Pour y arriver, l’Impact pourra compter sur un calendrier plus clément. Trois de ses quatre prochains matchs aura lieu à domicile, où il a calmement remporté ses deux derniers matchs. Après avoir passé la majeure partie du printemps dans ses valises, le onze montréalais profitera du retour du balancier dans les chauds mois estivaux.

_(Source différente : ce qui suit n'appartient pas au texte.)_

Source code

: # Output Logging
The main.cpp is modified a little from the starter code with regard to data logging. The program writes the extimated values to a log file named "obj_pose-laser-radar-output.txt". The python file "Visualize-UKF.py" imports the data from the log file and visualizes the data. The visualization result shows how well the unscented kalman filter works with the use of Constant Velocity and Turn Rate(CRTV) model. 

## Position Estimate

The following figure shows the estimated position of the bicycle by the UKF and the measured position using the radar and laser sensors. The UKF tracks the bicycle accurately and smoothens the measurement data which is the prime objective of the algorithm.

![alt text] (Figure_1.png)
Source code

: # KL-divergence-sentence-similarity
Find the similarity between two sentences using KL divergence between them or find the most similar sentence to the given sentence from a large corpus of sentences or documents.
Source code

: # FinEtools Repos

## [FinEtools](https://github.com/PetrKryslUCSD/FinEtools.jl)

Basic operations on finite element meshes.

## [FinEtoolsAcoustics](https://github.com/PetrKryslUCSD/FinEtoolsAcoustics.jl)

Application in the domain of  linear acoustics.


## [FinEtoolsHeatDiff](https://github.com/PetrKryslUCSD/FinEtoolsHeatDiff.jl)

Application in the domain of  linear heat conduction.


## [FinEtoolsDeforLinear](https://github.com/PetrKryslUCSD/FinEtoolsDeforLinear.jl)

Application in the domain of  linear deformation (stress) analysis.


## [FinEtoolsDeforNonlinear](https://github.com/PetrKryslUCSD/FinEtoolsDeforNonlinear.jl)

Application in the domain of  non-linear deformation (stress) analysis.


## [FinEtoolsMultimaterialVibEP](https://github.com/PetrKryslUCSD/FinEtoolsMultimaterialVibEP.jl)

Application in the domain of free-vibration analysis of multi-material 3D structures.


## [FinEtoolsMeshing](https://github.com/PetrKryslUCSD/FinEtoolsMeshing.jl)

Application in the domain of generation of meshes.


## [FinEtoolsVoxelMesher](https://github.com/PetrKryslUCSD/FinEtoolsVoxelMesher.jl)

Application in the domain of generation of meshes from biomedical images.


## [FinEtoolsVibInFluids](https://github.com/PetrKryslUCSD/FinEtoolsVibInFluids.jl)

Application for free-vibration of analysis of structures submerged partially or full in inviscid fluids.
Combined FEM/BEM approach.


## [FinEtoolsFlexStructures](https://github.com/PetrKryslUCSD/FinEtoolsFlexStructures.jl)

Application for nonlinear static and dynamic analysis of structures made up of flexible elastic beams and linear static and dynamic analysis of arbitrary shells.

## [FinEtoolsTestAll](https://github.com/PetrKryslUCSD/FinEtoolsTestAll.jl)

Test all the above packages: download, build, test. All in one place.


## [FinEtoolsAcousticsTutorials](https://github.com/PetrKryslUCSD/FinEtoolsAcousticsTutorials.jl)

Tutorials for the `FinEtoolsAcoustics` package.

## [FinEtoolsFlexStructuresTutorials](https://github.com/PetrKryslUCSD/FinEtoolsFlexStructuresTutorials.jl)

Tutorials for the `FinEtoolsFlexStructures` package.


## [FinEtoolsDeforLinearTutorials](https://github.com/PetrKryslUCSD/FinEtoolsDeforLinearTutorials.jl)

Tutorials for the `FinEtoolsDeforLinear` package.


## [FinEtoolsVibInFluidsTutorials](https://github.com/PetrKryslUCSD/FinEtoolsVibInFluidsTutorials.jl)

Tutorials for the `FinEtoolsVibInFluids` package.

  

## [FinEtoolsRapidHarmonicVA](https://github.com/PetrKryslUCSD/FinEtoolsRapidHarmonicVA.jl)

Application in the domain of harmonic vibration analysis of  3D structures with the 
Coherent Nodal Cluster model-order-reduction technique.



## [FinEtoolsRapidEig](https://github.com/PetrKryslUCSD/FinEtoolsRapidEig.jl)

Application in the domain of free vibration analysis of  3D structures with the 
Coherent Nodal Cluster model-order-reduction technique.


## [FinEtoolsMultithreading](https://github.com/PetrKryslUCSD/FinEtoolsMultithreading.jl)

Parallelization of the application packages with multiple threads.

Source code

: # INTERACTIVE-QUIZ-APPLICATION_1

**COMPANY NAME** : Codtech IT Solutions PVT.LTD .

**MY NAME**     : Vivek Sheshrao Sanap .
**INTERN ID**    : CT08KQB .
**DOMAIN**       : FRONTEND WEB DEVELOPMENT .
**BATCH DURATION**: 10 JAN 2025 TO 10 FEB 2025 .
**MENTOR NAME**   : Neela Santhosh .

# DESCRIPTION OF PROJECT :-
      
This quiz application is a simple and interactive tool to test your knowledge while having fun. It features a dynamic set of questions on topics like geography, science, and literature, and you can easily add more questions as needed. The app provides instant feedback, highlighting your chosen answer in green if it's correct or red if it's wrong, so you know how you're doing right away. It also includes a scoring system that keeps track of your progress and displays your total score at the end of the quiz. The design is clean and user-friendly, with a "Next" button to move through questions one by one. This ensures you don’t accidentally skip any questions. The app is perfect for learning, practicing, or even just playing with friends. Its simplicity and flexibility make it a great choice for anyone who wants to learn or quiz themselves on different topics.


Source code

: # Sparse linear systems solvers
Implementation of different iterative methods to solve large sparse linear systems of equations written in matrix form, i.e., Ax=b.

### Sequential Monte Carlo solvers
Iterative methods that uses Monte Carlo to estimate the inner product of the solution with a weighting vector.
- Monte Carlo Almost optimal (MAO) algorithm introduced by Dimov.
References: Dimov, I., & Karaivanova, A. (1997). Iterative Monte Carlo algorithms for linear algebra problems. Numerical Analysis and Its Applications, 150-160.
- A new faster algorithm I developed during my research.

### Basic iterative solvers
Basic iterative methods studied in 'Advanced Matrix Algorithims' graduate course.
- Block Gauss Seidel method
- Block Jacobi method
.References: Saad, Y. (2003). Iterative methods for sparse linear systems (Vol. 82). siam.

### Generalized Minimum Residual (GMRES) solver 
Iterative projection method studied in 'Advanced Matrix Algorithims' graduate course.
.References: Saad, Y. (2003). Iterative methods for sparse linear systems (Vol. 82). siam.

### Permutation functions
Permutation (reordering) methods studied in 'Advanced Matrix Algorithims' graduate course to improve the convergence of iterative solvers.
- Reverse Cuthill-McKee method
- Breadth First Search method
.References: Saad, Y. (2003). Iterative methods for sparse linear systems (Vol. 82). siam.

« C’est un facteur qui a été très important pour nous, un de ceux qui ont été en notre défaveur, a reconnu Garde, tout en demeurant prudent. Bien sûr que les prochains matchs à la maison seront importants. Les matchs perdus contre Philadelphie et le Galaxy, ici à domicile, nous ont fait très mal. Maintenant, ce n’est pas parce qu’on joue à domicile qu’on empoche les victoires comme ça. Bien sûr que c’est un petit avantage, mais je crois qu’on doit d’abord se concentrer sur le contenu des matchs et continuer à être bien équilibrés, à bien défendre. »

Les mauvaises langues diront que l’Impact n’a rien fait pour se péter les bretelles en balayant une équipe d’Orlando en pleine déroute. Dans cette optique, son prochain test représente une réelle opportunité de clouer le bec aux sceptiques.

Le Sporting Kansas City arrivera à Montréal en tant que leader du classement de l’Association Est. Il n’a subi que deux revers cette année. Samedi dernier, il a comblé un déficit de deux buts afin de renverse le Dynamo de Houston 3-2.

« Le championnat ne s’arrêtera pas samedi, mais c’est sûr qu’on va jouer une équipe dont la cote de confiance est inversement proportionnelle à celle d’Orlando, prévoit Garde. Kansas City n’est pas là par hasard, ils font un très bon championnat. Pour nous, ça sera l’occasion de tester notre résistance, notre niveau de jeu, notre envie d’aller de l’avant face à une bonne opposition. »

« On a eu des bonnes performances, des bons résultats dernièrement, mais on sait que ça peut se faire oublier assez vite en enchaînant des mauvaises performances », réalise Piette.